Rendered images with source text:
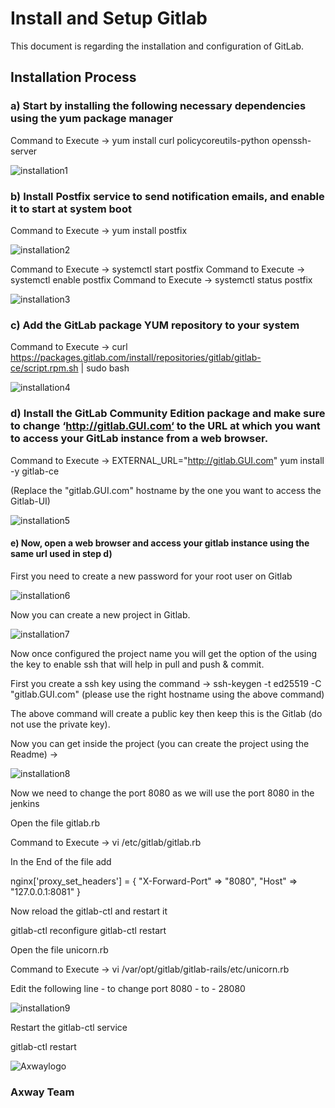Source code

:# Install and Setup Gitlab


This document is regarding the installation and configuration of GitLab.

## Installation Process 

### a) Start by installing the following necessary dependencies using the yum package manager

Command to Execute -> yum install curl policycoreutils-python openssh-server

![installation1]( https://github.com/Axway-API-Management-Plus/CI-CD-with-API-Gateway-Dev-Ops-Approach/blob/master/Install%20Gitlab/lib/images/git/installation1.PNG ) 

### b) Install Postfix service to send notification emails, and enable it to start at system boot

Command to Execute -> yum install postfix

![installation2]( https://github.com/Axway-API-Management-Plus/CI-CD-with-API-Gateway-Dev-Ops-Approach/blob/master/Install%20Gitlab/lib/images/git/installation2.PNG ) 

Command to Execute -> systemctl start postfix
Command to Execute -> systemctl enable postfix
Command to Execute -> systemctl status postfix

![installation3]( https://github.com/Axway-API-Management-Plus/CI-CD-with-API-Gateway-Dev-Ops-Approach/blob/master/Install%20Gitlab/lib/images/git/installation3.PNG )

### c) Add the GitLab package YUM repository to your system

Command to Execute -> curl https://packages.gitlab.com/install/repositories/gitlab/gitlab-ce/script.rpm.sh | sudo bash

![installation4]( https://github.com/Axway-API-Management-Plus/CI-CD-with-API-Gateway-Dev-Ops-Approach/blob/master/Install%20Gitlab/lib/images/git/installation4.PNG )

### d) Install the GitLab Community Edition package and make sure to change ‘http://gitlab.GUI.com‘ to the URL at which you want to access your GitLab instance from a web browser.

Command to Execute -> EXTERNAL_URL="http://gitlab.GUI.com" yum install -y gitlab-ce

(Replace the "gitlab.GUI.com" hostname by the one you want to access the Gitlab-UI)

![installation5]( https://github.com/Axway-API-Management-Plus/CI-CD-with-API-Gateway-Dev-Ops-Approach/blob/master/Install%20Gitlab/lib/images/git/installation5.PNG )

#### e) Now, open a web browser and access your gitlab instance using the same url used in step d)

First you need to create a new password for your root user on Gitlab

![installation6]( https://github.com/Axway-API-Management-Plus/CI-CD-with-API-Gateway-Dev-Ops-Approach/blob/master/Install%20Gitlab/lib/images/git/installation6.PNG )


Now you can create a new project in Gitlab.

![installation7]( https://github.com/Axway-API-Management-Plus/CI-CD-with-API-Gateway-Dev-Ops-Approach/blob/master/Install%20Gitlab/lib/images/git/installation7.PNG )

Now once configured the project name you will get the option of the using the key to enable ssh that will help in pull and push & commit.

First you create a ssh key using the command -> ssh-keygen -t ed25519 -C "gitlab.GUI.com" (please use the right hostname using the above command)

The above command will create a public key then keep this is the Gitlab (do not use the private key).

Now you can get inside the project (you can create the project using the Readme) ->

![installation8]( https://github.com/Axway-API-Management-Plus/CI-CD-with-API-Gateway-Dev-Ops-Approach/blob/master/Install%20Gitlab/lib/images/git/installation8.PNG )


Now we need to change the port 8080 as we will use the port 8080 in the jenkins

Open the file gitlab.rb

Command to Execute -> vi /etc/gitlab/gitlab.rb

In the End of the file add 

nginx['proxy_set_headers'] = { "X-Forward-Port" => "8080", "Host" => "127.0.0.1:8081" }

Now reload the gitlab-ctl and restart it

gitlab-ctl reconfigure gitlab-ctl restart

Open the file unicorn.rb

Command to Execute -> vi /var/opt/gitlab/gitlab-rails/etc/unicorn.rb

Edit the following line - to change port 8080 - to - 28080

![installation9]( https://github.com/Axway-API-Management-Plus/CI-CD-with-API-Gateway-Dev-Ops-Approach/blob/master/Install%20Gitlab/lib/images/git/installation9.PNG )

Restart the gitlab-ctl service

gitlab-ctl restart



![Axwaylogo]( https://github.com/Axway-API-Management/Common/blob/master/img/AxwayLogoSmall.png ) 
### Axway Team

*WORK TO COMPLETE*: Once the line that contains "In the End of the file add" is found, please give it again exactly, along with each line that comes after it, through the last line of the entries.

*WRITTEN REPLY*:
In the End of the file add 

nginx['proxy_set_headers'] = { "X-Forward-Port" => "8080", "Host" => "127.0.0.1:8081" }

Now reload the gitlab-ctl and restart it

gitlab-ctl reconfigure gitlab-ctl restart

Open the file unicorn.rb

Command to Execute -> vi /var/opt/gitlab/gitlab-rails/etc/unicorn.rb

Edit the following line - to change port 8080 - to - 28080

![installation9]( https://github.com/Axway-API-Management-Plus/CI-CD-with-API-Gateway-Dev-Ops-Approach/blob/master/Install%20Gitlab/lib/images/git/installation9.PNG )

Restart the gitlab-ctl service

gitlab-ctl restart



![Axwaylogo]( https://github.com/Axway-API-Management/Common/blob/master/img/AxwayLogoSmall.png ) 
### Axway Team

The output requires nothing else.